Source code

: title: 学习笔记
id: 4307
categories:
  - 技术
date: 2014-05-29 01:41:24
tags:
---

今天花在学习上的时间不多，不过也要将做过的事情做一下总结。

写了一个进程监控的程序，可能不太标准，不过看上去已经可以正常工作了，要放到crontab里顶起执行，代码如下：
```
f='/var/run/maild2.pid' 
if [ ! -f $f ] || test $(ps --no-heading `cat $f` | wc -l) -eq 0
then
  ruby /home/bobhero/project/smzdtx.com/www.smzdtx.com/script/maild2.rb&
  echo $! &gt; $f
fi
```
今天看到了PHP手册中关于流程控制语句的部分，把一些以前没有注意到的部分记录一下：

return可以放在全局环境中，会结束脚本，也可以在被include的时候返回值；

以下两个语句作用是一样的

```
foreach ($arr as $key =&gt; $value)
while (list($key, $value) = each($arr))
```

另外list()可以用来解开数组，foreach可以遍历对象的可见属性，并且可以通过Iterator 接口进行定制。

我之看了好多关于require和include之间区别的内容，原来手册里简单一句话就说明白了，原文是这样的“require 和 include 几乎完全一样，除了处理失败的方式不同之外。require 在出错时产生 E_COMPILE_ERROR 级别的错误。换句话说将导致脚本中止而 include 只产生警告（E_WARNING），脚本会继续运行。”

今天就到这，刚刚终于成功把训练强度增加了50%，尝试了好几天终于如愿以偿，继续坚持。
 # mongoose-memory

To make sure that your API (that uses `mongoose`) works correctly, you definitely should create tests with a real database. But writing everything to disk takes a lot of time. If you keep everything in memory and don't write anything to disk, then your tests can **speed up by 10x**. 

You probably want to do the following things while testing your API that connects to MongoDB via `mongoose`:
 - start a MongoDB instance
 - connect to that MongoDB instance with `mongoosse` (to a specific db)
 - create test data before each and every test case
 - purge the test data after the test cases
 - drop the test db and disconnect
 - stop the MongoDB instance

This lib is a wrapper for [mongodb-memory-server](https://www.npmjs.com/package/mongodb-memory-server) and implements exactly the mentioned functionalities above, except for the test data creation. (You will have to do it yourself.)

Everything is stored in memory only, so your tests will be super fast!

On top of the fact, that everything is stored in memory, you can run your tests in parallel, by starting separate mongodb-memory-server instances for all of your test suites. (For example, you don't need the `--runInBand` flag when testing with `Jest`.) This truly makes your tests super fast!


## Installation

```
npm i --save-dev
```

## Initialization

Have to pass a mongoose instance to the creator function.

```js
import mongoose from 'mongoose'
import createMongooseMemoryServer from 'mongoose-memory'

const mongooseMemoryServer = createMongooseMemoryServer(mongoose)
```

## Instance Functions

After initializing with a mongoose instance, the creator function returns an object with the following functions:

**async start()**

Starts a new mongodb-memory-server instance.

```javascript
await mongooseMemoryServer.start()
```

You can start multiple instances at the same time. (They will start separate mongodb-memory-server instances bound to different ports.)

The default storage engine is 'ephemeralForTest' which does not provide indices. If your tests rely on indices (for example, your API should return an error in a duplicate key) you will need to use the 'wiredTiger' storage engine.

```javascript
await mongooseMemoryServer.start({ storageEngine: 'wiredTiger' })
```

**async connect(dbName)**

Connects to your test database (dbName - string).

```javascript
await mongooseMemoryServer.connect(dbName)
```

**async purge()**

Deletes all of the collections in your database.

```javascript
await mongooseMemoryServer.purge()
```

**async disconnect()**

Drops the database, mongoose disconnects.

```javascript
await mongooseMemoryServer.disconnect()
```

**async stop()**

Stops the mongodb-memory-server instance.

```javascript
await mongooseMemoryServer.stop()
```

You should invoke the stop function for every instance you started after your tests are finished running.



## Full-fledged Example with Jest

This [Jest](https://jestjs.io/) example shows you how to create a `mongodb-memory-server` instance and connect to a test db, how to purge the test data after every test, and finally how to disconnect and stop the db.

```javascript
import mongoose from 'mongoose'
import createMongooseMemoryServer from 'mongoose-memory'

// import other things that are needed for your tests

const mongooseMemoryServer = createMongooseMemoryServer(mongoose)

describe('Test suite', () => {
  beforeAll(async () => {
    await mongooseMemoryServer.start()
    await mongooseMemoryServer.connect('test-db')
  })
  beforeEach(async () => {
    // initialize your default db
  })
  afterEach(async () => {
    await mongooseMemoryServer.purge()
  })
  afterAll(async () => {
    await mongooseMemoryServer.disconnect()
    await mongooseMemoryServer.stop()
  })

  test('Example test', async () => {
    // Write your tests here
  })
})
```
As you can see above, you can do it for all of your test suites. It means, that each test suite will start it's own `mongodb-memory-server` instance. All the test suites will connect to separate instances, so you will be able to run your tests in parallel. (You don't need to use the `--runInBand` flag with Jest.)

——

PROBLEM TO SOLVE
Whenever the word "creator" turns up in a line of the listing above, copy the line.

RESULT
Have to pass a mongoose instance to the creator function.
After initializing with a mongoose instance, the creator function returns an object with the following functions:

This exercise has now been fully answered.